ASSIGNMENT: From the line containing "Service for VO" through the last line of the data, return those lines exactly as written and nothing more.

Stored dataset items
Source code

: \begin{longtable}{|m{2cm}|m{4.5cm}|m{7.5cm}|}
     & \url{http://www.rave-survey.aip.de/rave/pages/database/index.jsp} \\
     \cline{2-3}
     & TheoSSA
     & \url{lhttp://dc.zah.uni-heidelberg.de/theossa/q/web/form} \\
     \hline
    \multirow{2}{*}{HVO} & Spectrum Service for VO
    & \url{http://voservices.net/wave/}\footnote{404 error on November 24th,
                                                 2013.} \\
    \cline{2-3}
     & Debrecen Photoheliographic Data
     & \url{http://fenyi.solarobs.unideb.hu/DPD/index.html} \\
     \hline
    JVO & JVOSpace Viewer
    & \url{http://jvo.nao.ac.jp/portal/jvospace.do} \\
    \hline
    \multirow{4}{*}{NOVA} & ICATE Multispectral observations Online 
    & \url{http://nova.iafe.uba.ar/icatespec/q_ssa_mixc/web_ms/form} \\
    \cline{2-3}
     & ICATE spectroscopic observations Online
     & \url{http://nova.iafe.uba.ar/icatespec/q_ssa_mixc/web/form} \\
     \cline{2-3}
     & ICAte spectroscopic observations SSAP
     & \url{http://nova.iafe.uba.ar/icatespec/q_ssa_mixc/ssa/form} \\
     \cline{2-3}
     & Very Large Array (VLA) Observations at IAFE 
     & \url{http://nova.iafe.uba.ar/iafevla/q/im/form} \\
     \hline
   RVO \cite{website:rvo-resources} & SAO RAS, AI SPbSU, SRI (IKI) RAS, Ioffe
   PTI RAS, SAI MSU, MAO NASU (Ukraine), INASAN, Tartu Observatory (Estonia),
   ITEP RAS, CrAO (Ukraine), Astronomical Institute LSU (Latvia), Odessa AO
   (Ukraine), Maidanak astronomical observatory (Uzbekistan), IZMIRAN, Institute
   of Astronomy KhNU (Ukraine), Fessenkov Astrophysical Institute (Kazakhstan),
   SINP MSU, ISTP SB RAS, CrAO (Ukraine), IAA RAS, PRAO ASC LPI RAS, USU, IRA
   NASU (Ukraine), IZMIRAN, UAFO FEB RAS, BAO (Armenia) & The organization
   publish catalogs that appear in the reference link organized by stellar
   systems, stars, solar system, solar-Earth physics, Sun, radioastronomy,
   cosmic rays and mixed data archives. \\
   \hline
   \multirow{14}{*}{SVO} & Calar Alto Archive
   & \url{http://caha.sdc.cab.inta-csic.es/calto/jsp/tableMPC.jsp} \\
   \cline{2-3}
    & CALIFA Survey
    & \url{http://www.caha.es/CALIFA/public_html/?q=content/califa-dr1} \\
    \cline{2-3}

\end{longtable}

THE ANSWER:
    \multirow{2}{*}{HVO} & Spectrum Service for VO
    & \url{http://voservices.net/wave/}\footnote{404 error on November 24th,
                                                 2013.} \\
    \cline{2-3}
     & Debrecen Photoheliographic Data
     & \url{http://fenyi.solarobs.unideb.hu/DPD/index.html} \\
     \hline
    JVO & JVOSpace Viewer
    & \url{http://jvo.nao.ac.jp/portal/jvospace.do} \\
    \hline
    \multirow{4}{*}{NOVA} & ICATE Multispectral observations Online 
    & \url{http://nova.iafe.uba.ar/icatespec/q_ssa_mixc/web_ms/form} \\
    \cline{2-3}
     & ICATE spectroscopic observations Online
     & \url{http://nova.iafe.uba.ar/icatespec/q_ssa_mixc/web/form} \\
     \cline{2-3}
     & ICAte spectroscopic observations SSAP
     & \url{http://nova.iafe.uba.ar/icatespec/q_ssa_mixc/ssa/form} \\
     \cline{2-3}
     & Very Large Array (VLA) Observations at IAFE 
     & \url{http://nova.iafe.uba.ar/iafevla/q/im/form} \\
     \hline
   RVO \cite{website:rvo-resources} & SAO RAS, AI SPbSU, SRI (IKI) RAS, Ioffe
   PTI RAS, SAI MSU, MAO NASU (Ukraine), INASAN, Tartu Observatory (Estonia),
   ITEP RAS, CrAO (Ukraine), Astronomical Institute LSU (Latvia), Odessa AO
   (Ukraine), Maidanak astronomical observatory (Uzbekistan), IZMIRAN, Institute
   of Astronomy KhNU (Ukraine), Fessenkov Astrophysical Institute (Kazakhstan),
   SINP MSU, ISTP SB RAS, CrAO (Ukraine), IAA RAS, PRAO ASC LPI RAS, USU, IRA
   NASU (Ukraine), IZMIRAN, UAFO FEB RAS, BAO (Armenia) & The organization
   publish catalogs that appear in the reference link organized by stellar
   systems, stars, solar system, solar-Earth physics, Sun, radioastronomy,
   cosmic rays and mixed data archives. \\
   \hline
   \multirow{14}{*}{SVO} & Calar Alto Archive
   & \url{http://caha.sdc.cab.inta-csic.es/calto/jsp/tableMPC.jsp} \\
   \cline{2-3}
    & CALIFA Survey
    & \url{http://www.caha.es/CALIFA/public_html/?q=content/califa-dr1} \\
    \cline{2-3}

\end{longtable}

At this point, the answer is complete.